* Assigned task: If a line of the records contains the word "chunk", list it.

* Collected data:
......

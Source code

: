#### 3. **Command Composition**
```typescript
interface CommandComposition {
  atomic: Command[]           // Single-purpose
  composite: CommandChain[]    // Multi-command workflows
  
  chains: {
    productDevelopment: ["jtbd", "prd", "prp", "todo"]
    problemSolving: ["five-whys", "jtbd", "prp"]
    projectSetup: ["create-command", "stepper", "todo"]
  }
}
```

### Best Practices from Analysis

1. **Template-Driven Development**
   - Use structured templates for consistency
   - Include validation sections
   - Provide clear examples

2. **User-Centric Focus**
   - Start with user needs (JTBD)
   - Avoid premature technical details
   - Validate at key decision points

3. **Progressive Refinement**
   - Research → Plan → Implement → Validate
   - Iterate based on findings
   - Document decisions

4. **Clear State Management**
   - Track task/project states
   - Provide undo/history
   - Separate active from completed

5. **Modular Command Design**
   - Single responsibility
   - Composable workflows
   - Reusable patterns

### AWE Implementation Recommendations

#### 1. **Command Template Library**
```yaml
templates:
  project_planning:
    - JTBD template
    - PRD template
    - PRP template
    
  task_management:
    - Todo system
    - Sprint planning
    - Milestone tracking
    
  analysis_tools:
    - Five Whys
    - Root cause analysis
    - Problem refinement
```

......

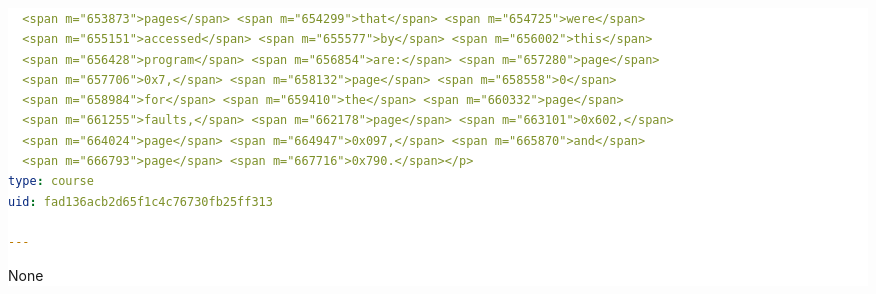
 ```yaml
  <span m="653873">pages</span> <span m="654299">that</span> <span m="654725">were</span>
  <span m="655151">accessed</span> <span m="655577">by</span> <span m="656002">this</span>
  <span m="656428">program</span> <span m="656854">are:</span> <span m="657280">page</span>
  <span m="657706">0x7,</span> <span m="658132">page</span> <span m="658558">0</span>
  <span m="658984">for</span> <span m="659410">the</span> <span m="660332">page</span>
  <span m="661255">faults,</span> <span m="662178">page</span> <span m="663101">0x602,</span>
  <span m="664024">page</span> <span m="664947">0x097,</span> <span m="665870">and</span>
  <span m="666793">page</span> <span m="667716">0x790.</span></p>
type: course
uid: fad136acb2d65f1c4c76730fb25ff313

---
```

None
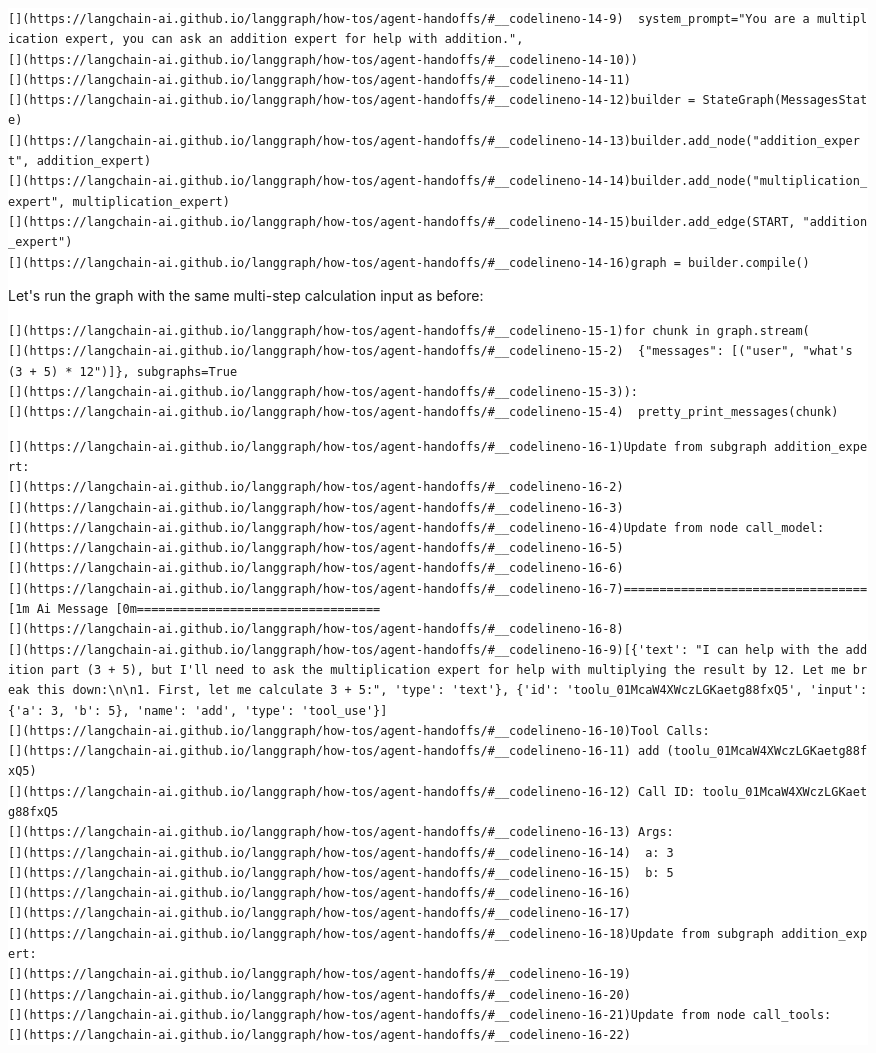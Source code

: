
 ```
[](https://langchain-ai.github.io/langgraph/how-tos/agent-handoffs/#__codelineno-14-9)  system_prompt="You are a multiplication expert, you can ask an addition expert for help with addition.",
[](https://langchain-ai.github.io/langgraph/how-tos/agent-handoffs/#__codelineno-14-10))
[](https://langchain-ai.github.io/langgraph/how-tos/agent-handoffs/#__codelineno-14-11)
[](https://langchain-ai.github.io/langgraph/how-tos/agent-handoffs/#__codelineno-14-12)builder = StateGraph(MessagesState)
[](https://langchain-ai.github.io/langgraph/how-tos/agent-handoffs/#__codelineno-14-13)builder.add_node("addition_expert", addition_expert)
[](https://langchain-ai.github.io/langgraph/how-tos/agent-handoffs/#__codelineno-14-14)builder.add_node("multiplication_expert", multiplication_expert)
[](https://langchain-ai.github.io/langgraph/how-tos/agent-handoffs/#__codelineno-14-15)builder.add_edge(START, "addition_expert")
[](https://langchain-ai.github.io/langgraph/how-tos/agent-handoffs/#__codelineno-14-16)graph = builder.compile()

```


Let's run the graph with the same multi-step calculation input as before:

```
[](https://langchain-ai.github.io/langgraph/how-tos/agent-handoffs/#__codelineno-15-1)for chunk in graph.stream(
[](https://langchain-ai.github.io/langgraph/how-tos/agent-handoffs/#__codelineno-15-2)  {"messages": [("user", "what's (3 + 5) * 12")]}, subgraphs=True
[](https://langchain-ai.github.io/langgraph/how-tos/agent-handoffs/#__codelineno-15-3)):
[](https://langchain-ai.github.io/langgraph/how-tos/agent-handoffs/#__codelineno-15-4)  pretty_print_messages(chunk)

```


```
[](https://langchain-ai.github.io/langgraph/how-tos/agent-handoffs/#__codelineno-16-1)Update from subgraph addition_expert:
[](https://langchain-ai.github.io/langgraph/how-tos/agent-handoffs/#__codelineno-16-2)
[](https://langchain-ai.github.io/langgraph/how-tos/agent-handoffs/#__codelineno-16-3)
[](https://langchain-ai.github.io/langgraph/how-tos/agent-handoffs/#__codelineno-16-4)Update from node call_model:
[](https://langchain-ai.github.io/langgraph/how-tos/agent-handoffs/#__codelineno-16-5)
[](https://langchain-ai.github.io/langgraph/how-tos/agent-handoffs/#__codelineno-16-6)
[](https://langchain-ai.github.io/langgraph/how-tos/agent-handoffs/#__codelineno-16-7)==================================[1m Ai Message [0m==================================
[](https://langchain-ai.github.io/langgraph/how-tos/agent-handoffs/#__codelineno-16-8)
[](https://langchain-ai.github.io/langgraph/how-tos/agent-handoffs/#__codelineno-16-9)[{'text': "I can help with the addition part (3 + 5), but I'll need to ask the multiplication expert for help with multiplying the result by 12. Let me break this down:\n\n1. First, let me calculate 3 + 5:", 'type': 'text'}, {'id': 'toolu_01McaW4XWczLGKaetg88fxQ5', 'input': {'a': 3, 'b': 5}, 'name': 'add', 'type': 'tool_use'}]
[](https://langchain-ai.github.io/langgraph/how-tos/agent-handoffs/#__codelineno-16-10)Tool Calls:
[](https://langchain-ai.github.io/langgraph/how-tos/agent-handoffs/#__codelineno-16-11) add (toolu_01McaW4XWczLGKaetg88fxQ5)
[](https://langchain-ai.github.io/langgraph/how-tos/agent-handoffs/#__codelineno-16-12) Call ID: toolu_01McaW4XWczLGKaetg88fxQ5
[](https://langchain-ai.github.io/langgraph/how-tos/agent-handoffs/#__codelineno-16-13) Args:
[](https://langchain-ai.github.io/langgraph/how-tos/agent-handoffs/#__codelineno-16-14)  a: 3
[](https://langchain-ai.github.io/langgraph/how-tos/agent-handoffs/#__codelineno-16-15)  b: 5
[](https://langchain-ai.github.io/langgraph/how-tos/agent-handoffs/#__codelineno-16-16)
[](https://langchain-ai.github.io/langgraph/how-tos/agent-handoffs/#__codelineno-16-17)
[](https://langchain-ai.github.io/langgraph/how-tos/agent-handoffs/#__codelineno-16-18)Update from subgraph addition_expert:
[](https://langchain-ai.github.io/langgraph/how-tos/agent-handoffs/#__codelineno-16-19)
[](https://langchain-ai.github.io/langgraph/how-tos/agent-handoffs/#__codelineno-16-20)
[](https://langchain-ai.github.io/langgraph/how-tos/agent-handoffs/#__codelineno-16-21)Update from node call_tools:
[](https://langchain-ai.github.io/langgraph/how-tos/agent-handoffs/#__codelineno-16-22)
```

......

* Written response:
[](https://langchain-ai.github.io/langgraph/how-tos/agent-handoffs/#__codelineno-15-1)for chunk in graph.stream(
[](https://langchain-ai.github.io/langgraph/how-tos/agent-handoffs/#__codelineno-15-4)  pretty_print_messages(chunk)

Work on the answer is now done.